**WHAT NEEDS TO BE DONE**
Every entry below should be repeated exactly; the pictures should not.

**AVAILABLE DATA**
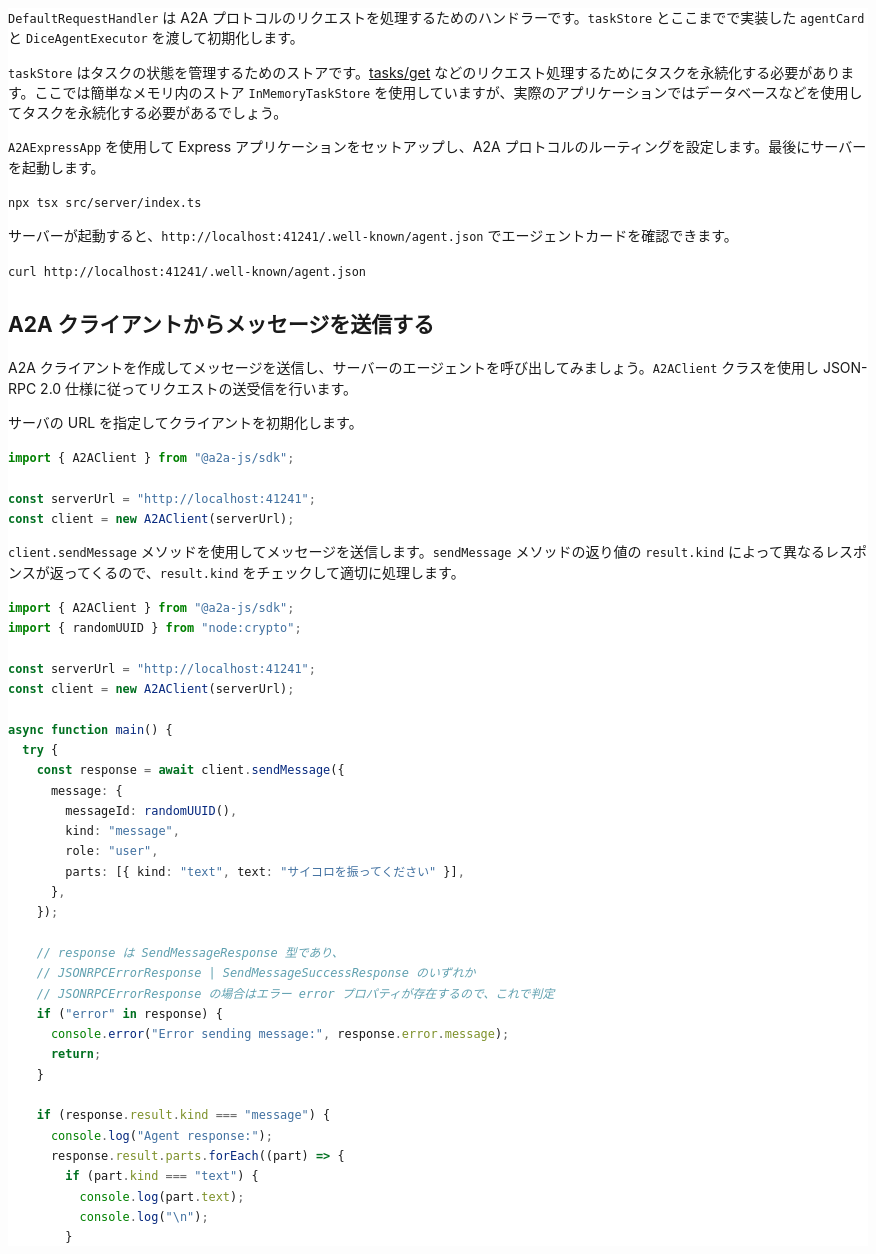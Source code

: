 `DefaultRequestHandler` は A2A プロトコルのリクエストを処理するためのハンドラーです。`taskStore` とここまでで実装した `agentCard` と `DiceAgentExecutor` を渡して初期化します。

`taskStore` はタスクの状態を管理するためのストアです。[tasks/get](https://google-a2a.github.io/A2A/latest/specification/#73-tasksget) などのリクエスト処理するためにタスクを永続化する必要があります。ここでは簡単なメモリ内のストア `InMemoryTaskStore` を使用していますが、実際のアプリケーションではデータベースなどを使用してタスクを永続化する必要があるでしょう。

`A2AExpressApp` を使用して Express アプリケーションをセットアップし、A2A プロトコルのルーティングを設定します。最後にサーバーを起動します。
```bash
npx tsx src/server/index.ts
```

サーバーが起動すると、`http://localhost:41241/.well-known/agent.json` でエージェントカードを確認できます。

```bash
curl http://localhost:41241/.well-known/agent.json
```

## A2A クライアントからメッセージを送信する

A2A クライアントを作成してメッセージを送信し、サーバーのエージェントを呼び出してみましょう。`A2AClient` クラスを使用し JSON-RPC 2.0 仕様に従ってリクエストの送受信を行います。

サーバの URL を指定してクライアントを初期化します。

```ts:src/client/index.ts
import { A2AClient } from "@a2a-js/sdk";

const serverUrl = "http://localhost:41241";
const client = new A2AClient(serverUrl);
```

`client.sendMessage` メソッドを使用してメッセージを送信します。`sendMessage` メソッドの返り値の `result.kind` によって異なるレスポンスが返ってくるので、`result.kind` をチェックして適切に処理します。

```ts:src/client/index.ts
import { A2AClient } from "@a2a-js/sdk";
import { randomUUID } from "node:crypto";

const serverUrl = "http://localhost:41241";
const client = new A2AClient(serverUrl);

async function main() {
  try {
    const response = await client.sendMessage({
      message: {
        messageId: randomUUID(),
        kind: "message",
        role: "user",
        parts: [{ kind: "text", text: "サイコロを振ってください" }],
      },
    });

    // response は SendMessageResponse 型であり、
    // JSONRPCErrorResponse | SendMessageSuccessResponse のいずれか
    // JSONRPCErrorResponse の場合はエラー error プロパティが存在するので、これで判定
    if ("error" in response) {
      console.error("Error sending message:", response.error.message);
      return;
    }

    if (response.result.kind === "message") {
      console.log("Agent response:");
      response.result.parts.forEach((part) => {
        if (part.kind === "text") {
          console.log(part.text);
          console.log("\n");
        }
```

**OUTPUT BELOW**
Source code

: `DefaultRequestHandler` は A2A プロトコルのリクエストを処理するためのハンドラーです。`taskStore` とここまでで実装した `agentCard` と `DiceAgentExecutor` を渡して初期化します。

`taskStore` はタスクの状態を管理するためのストアです。[tasks/get](https://google-a2a.github.io/A2A/latest/specification/#73-tasksget) などのリクエスト処理するためにタスクを永続化する必要があります。ここでは簡単なメモリ内のストア `InMemoryTaskStore` を使用していますが、実際のアプリケーションではデータベースなどを使用してタスクを永続化する必要があるでしょう。

`A2AExpressApp` を使用して Express アプリケーションをセットアップし、A2A プロトコルのルーティングを設定します。最後にサーバーを起動します。
```bash
npx tsx src/server/index.ts
```

サーバーが起動すると、`http://localhost:41241/.well-known/agent.json` でエージェントカードを確認できます。

```bash
curl http://localhost:41241/.well-known/agent.json
```

## A2A クライアントからメッセージを送信する

A2A クライアントを作成してメッセージを送信し、サーバーのエージェントを呼び出してみましょう。`A2AClient` クラスを使用し JSON-RPC 2.0 仕様に従ってリクエストの送受信を行います。

サーバの URL を指定してクライアントを初期化します。

```ts:src/client/index.ts
import { A2AClient } from "@a2a-js/sdk";

const serverUrl = "http://localhost:41241";
const client = new A2AClient(serverUrl);
```

`client.sendMessage` メソッドを使用してメッセージを送信します。`sendMessage` メソッドの返り値の `result.kind` によって異なるレスポンスが返ってくるので、`result.kind` をチェックして適切に処理します。

```ts:src/client/index.ts
import { A2AClient } from "@a2a-js/sdk";
import { randomUUID } from "node:crypto";

const serverUrl = "http://localhost:41241";
const client = new A2AClient(serverUrl);

async function main() {
  try {
    const response = await client.sendMessage({
      message: {
        messageId: randomUUID(),
        kind: "message",
        role: "user",
        parts: [{ kind: "text", text: "サイコロを振ってください" }],
      },
    });

    // response は SendMessageResponse 型であり、
    // JSONRPCErrorResponse | SendMessageSuccessResponse のいずれか
    // JSONRPCErrorResponse の場合はエラー error プロパティが存在するので、これで判定
    if ("error" in response) {
      console.error("Error sending message:", response.error.message);
      return;
    }

    if (response.result.kind === "message") {
      console.log("Agent response:");
      response.result.parts.forEach((part) => {
        if (part.kind === "text") {
          console.log(part.text);
          console.log("\n");
        }
```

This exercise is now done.